It sets a precedent of banning maintainers and other contributors from nations in the Global South and nations declared enemies of NATO. This goes against open source philosophy, and this will lead to China and other nations needing to develop their own sovereign forks or kernels from scratch.
It's similar to the US working to ban RISC-V to stop China from using an open source instruction set to become more technologically sovereign. Restricting open source software from NATO's enemies is essentially NATO shooting themselves in the foot in the long term. NATO is sanctioning an enemy, so the enemy is incentivized to build alternatives to tech they lost (which can be forked easily), and then the alternatives become popular and challenge NATO's tech, which is not competing where over 30% of manufacturing industry exists, which leads to NATO's tech and industry crumbling as it cannot dominate the market like it was able to before and further accelerates the Empire's decline.
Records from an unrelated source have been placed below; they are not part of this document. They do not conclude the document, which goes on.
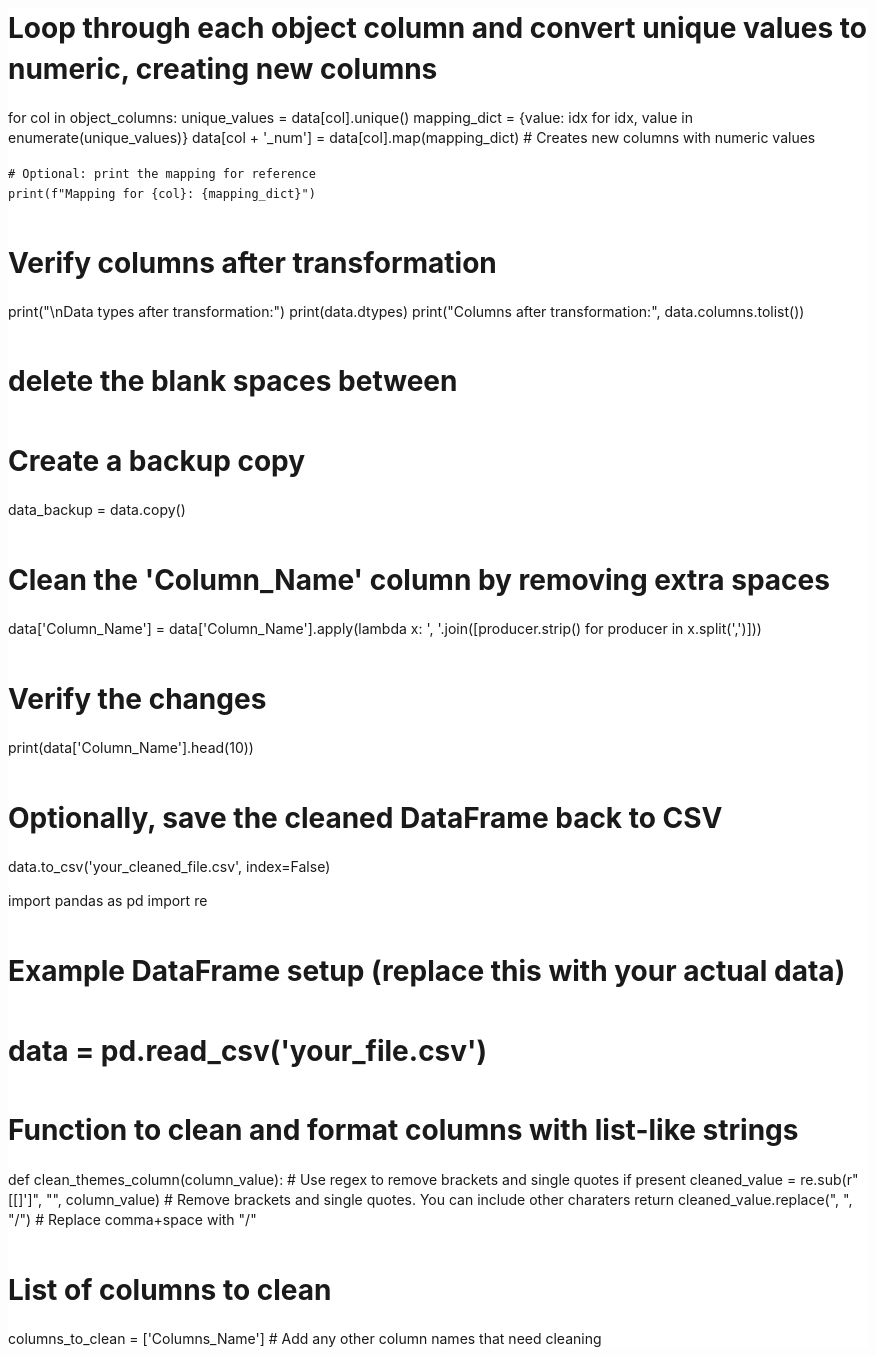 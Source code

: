 # Loop through each object column and convert unique values to numeric, creating new columns
for col in object_columns:
    unique_values = data[col].unique()
    mapping_dict = {value: idx for idx, value in enumerate(unique_values)}
    data[col + '_num'] = data[col].map(mapping_dict)  # Creates new columns with numeric values

    # Optional: print the mapping for reference
    print(f"Mapping for {col}: {mapping_dict}")

# Verify columns after transformation
print("\nData types after transformation:")
print(data.dtypes)
print("Columns after transformation:", data.columns.tolist())



# delete the blank spaces between
# Create a backup copy
data_backup = data.copy()
# Clean the 'Column_Name' column by removing extra spaces
data['Column_Name'] = data['Column_Name'].apply(lambda x: ', '.join([producer.strip() for producer in x.split(',')]))
# Verify the changes
print(data['Column_Name'].head(10))
# Optionally, save the cleaned DataFrame back to CSV
data.to_csv('your_cleaned_file.csv', index=False)




import pandas as pd
import re
# Example DataFrame setup (replace this with your actual data)
# data = pd.read_csv('your_file.csv')
# Function to clean and format columns with list-like strings
def clean_themes_column(column_value):
    # Use regex to remove brackets and single quotes if present
    cleaned_value = re.sub(r"[\[\]']", "", column_value)  # Remove brackets and single quotes. You can include other charaters
    return cleaned_value.replace(", ", "/")  # Replace comma+space with "/"
# List of columns to clean
columns_to_clean = ['Columns_Name']  # Add any other column names that need cleaning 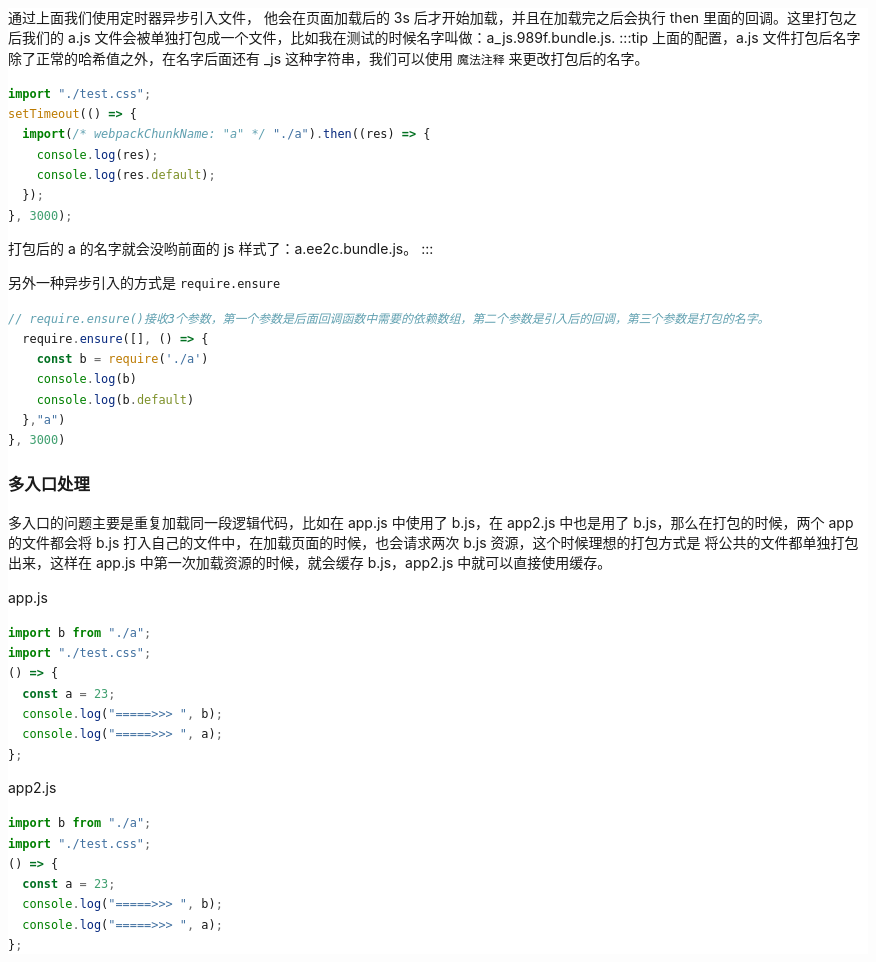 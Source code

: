 通过上面我们使用定时器异步引入文件， 他会在页面加载后的 3s 后才开始加载，并且在加载完之后会执行 then 里面的回调。这里打包之后我们的 a.js 文件会被单独打包成一个文件，比如我在测试的时候名字叫做：a_js.989f.bundle.js.
:::tip
上面的配置，a.js 文件打包后名字除了正常的哈希值之外，在名字后面还有 \_js 这种字符串，我们可以使用 `魔法注释` 来更改打包后的名字。

```js
import "./test.css";
setTimeout(() => {
  import(/* webpackChunkName: "a" */ "./a").then((res) => {
    console.log(res);
    console.log(res.default);
  });
}, 3000);
```

打包后的 a 的名字就会没哟前面的 js 样式了：a.ee2c.bundle.js。
:::

另外一种异步引入的方式是 `require.ensure`

```js
// require.ensure()接收3个参数，第一个参数是后面回调函数中需要的依赖数组，第二个参数是引入后的回调，第三个参数是打包的名字。
  require.ensure([], () => {
    const b = require('./a')
    console.log(b)
    console.log(b.default)
  },"a")
}, 3000)
```

### 多入口处理

多入口的问题主要是重复加载同一段逻辑代码，比如在 app.js 中使用了 b.js，在 app2.js 中也是用了 b.js，那么在打包的时候，两个 app 的文件都会将 b.js 打入自己的文件中，在加载页面的时候，也会请求两次 b.js 资源，这个时候理想的打包方式是 将公共的文件都单独打包出来，这样在 app.js 中第一次加载资源的时候，就会缓存 b.js，app2.js 中就可以直接使用缓存。

app.js

```js
import b from "./a";
import "./test.css";
() => {
  const a = 23;
  console.log("=====>>> ", b);
  console.log("=====>>> ", a);
};
```

app2.js

```js
import b from "./a";
import "./test.css";
() => {
  const a = 23;
  console.log("=====>>> ", b);
  console.log("=====>>> ", a);
};
```
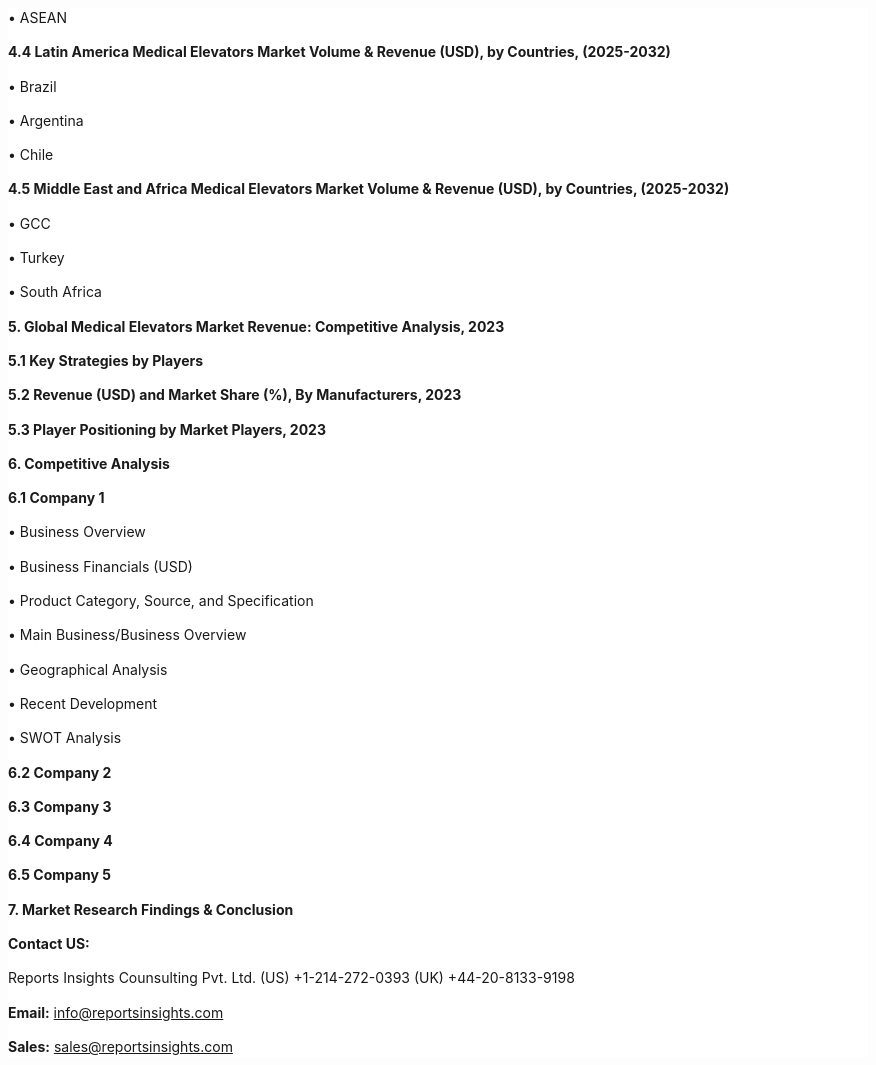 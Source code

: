 • ASEAN

<strong>4.4 Latin America Medical Elevators Market Volume &amp; Revenue (USD), by Countries, (2025-2032)</strong>

• Brazil

• Argentina

• Chile

<strong>4.5 Middle East and Africa Medical Elevators Market Volume &amp; Revenue (USD), by Countries, (2025-2032)</strong>

• GCC

• Turkey

• South Africa

<strong>5. Global Medical Elevators Market Revenue: Competitive Analysis, 2023</strong>

<strong>5.1 Key Strategies by Players</strong>

<strong>5.2 Revenue (USD) and Market Share (%), By Manufacturers, 2023</strong>

<strong>5.3 Player Positioning by Market Players, 2023</strong>

<strong>6. Competitive Analysis</strong>

<strong>6.1 Company 1</strong>

• Business Overview

• Business Financials (USD)

• Product Category, Source, and Specification

• Main Business/Business Overview

• Geographical Analysis

• Recent Development

• SWOT Analysis

<strong>6.2 Company 2</strong>

<strong>6.3 Company 3</strong>

<strong>6.4 Company 4</strong>

<strong>6.5 Company 5</strong>

<strong>7. Market Research Findings &amp; Conclusion</strong>

<strong>Contact US:</strong>

Reports Insights Counsulting Pvt. Ltd.
(US) +1-214-272-0393
(UK) +44-20-8133-9198
<p class=""""><b>Email:</b> <a href=mailto:info@reportsinsights.com>info@reportsinsights.com</a></p>
<p class=""""><b>Sales:</b> <a href=mailto:sales@reportsinsights.com>sales@reportsinsights.com</a></p>
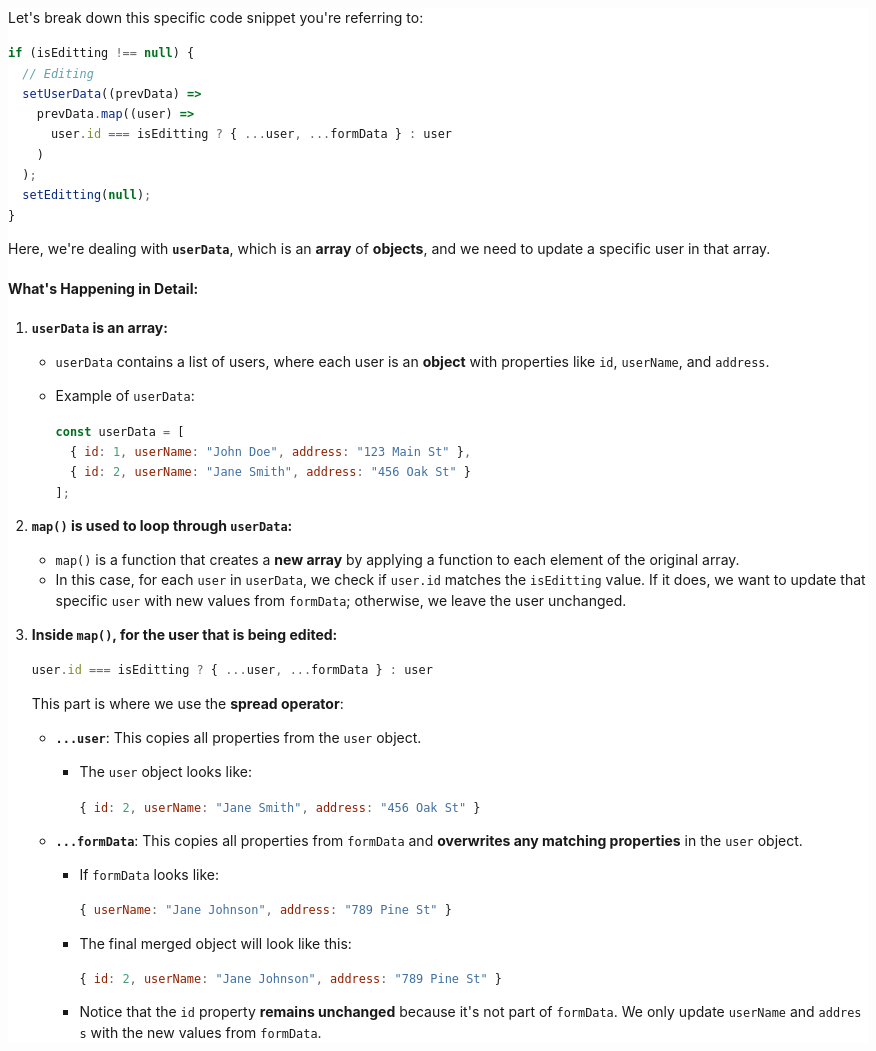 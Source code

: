 Let's break down this specific code snippet you're referring to:

```js
if (isEditting !== null) {
  // Editing
  setUserData((prevData) =>
    prevData.map((user) =>
      user.id === isEditting ? { ...user, ...formData } : user
    )
  );
  setEditting(null);
}
```

Here, we're dealing with **`userData`**, which is an **array** of **objects**, and we need to update a specific user in that array.

#### **What's Happening in Detail:**

1. **`userData` is an array:**
   - `userData` contains a list of users, where each user is an **object** with properties like `id`, `userName`, and `address`.
   - Example of `userData`:

     ```js
     const userData = [
       { id: 1, userName: "John Doe", address: "123 Main St" },
       { id: 2, userName: "Jane Smith", address: "456 Oak St" }
     ];
     ```

2. **`map()` is used to loop through `userData`:**
   - `map()` is a function that creates a **new array** by applying a function to each element of the original array.
   - In this case, for each `user` in `userData`, we check if `user.id` matches the `isEditting` value. If it does, we want to update that specific `user` with new values from `formData`; otherwise, we leave the user unchanged.

3. **Inside `map()`, for the user that is being edited:**

   ```js
   user.id === isEditting ? { ...user, ...formData } : user
   ```

   This part is where we use the **spread operator**:
   
   - **`...user`**: This copies all properties from the `user` object.
     - The `user` object looks like:
       ```js
       { id: 2, userName: "Jane Smith", address: "456 Oak St" }
       ```

   - **`...formData`**: This copies all properties from `formData` and **overwrites any matching properties** in the `user` object.
     - If `formData` looks like:
       ```js
       { userName: "Jane Johnson", address: "789 Pine St" }
       ```
     - The final merged object will look like this:
       ```js
       { id: 2, userName: "Jane Johnson", address: "789 Pine St" }
       ```
     - Notice that the `id` property **remains unchanged** because it's not part of `formData`. We only update `userName` and `address` with the new values from `formData`.
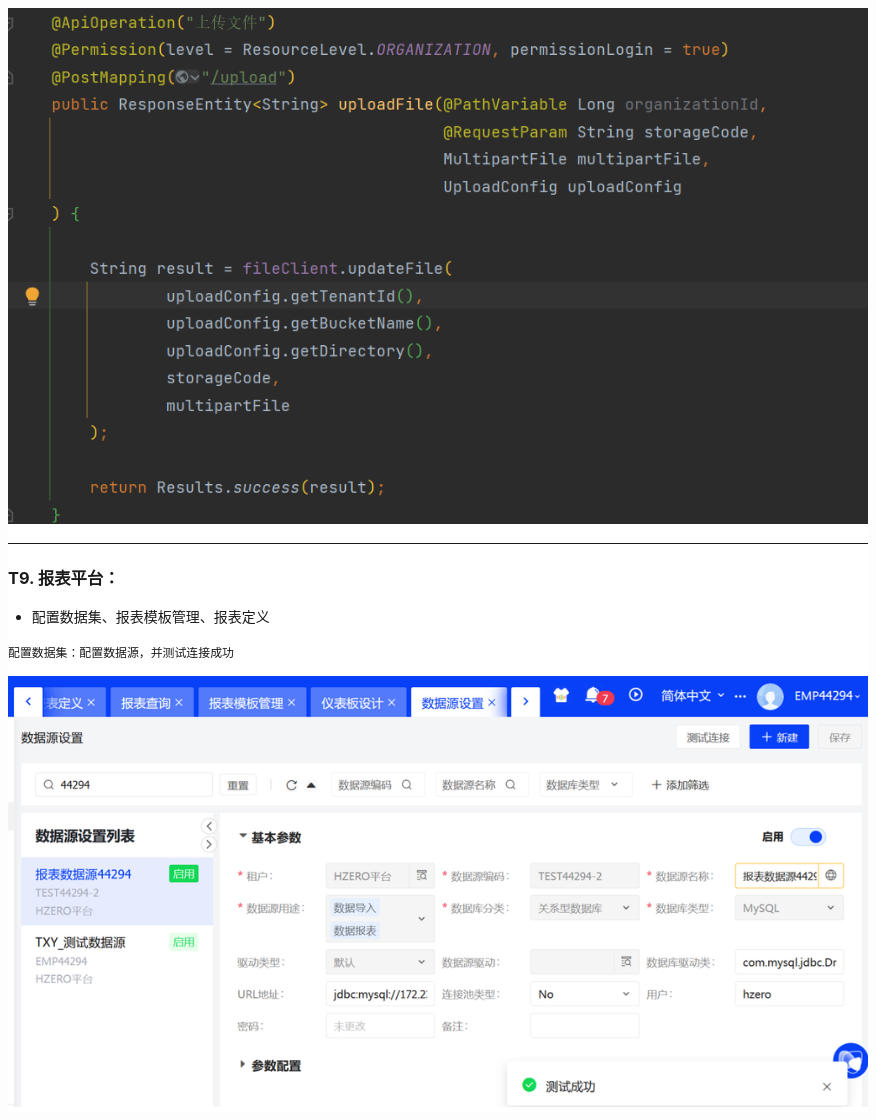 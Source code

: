 ![](assets/2023-09-24-19-30-57-image.png)

----

### T9. 报表平台：

* 配置数据集、报表模板管理、报表定义

```
配置数据集：配置数据源，并测试连接成功
```

![](assets/2023-09-24-21-37-50-image.png)
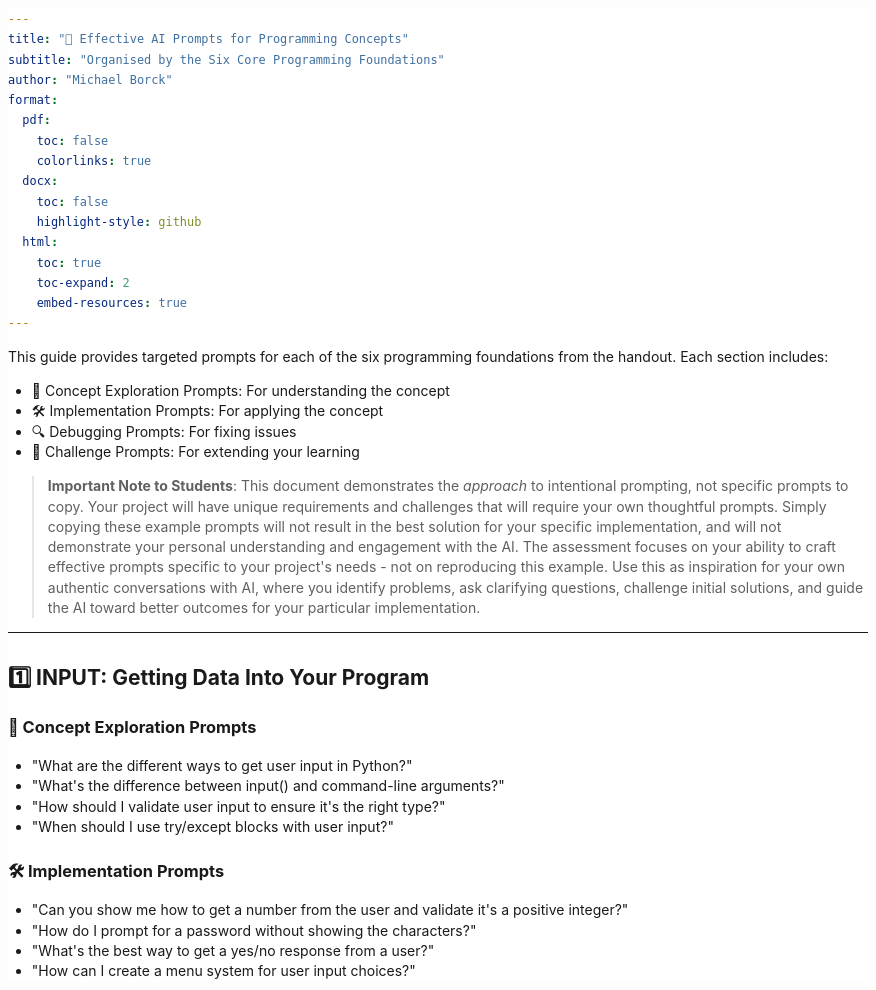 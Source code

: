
 ```yaml
---
title: "🧠 Effective AI Prompts for Programming Concepts"
subtitle: "Organised by the Six Core Programming Foundations"
author: "Michael Borck"
format: 
  pdf:
    toc: false
    colorlinks: true
  docx:
    toc: false
    highlight-style: github
  html:
    toc: true
    toc-expand: 2
    embed-resources: true
---
```


This guide provides targeted prompts for each of the six programming foundations from the handout. Each section includes:

- 🎯 Concept Exploration Prompts: For understanding the concept
- 🛠️ Implementation Prompts: For applying the concept
- 🔍 Debugging Prompts: For fixing issues
- 🚀 Challenge Prompts: For extending your learning

> **Important Note to Students**: This document demonstrates the *approach* to intentional prompting, not specific prompts to copy. Your project will have unique requirements and challenges that will require your own thoughtful prompts. Simply copying these example prompts will not result in the best solution for your specific implementation, and will not demonstrate your personal understanding and engagement with the AI. The assessment focuses on your ability to craft effective prompts specific to your project's needs - not on reproducing this example. Use this as inspiration for your own authentic conversations with AI, where you identify problems, ask clarifying questions, challenge initial solutions, and guide the AI toward better outcomes for your particular implementation.

---

## 1️⃣ INPUT: Getting Data Into Your Program

### 🎯 Concept Exploration Prompts
- "What are the different ways to get user input in Python?"
- "What's the difference between input() and command-line arguments?"
- "How should I validate user input to ensure it's the right type?"
- "When should I use try/except blocks with user input?"

### 🛠️ Implementation Prompts
- "Can you show me how to get a number from the user and validate it's a positive integer?"
- "How do I prompt for a password without showing the characters?"
- "What's the best way to get a yes/no response from a user?"
- "How can I create a menu system for user input choices?"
This is a good comment on this thread that explains the long term consequences more comprehensively than what I did: https://hexbear.net/comment/5541448
Thank you I'll check that out.
This is the list of contributors that got removed according to a popular russian Linux web community.
So they're no longer allowed to do what in regards to these systems? Do they not have access anymore to the things they built? Or is it that now there's a russian "branch" of these and a not russian "branch" that they both have access to?
I'm literally in IT and I don't know this shit lol, such a dummy
Apparently they have just been removed from the MAINTAINERS file for now but it is not yet known if this will have any implications for their ability to send patches for inclusion in the kernel. If the latter proves to be the case, some of the drivers might end up unmaintained until another person gains enough trust to become a maintainer. This will surely affect support for the Russian BAIKAL processors, for example.
Apparently the removed contributors can return only if they provide some sort of "documentation" (not specified which though). They can still work on the kernel, but now they are not able to directly merge changes into the codebase, they can only send patches which may or may not be accepted. Or they could organise and create an independent Linux kernel fork which they would have to keep up to date by merging code from the upstream.
This much I understood from the news and comments.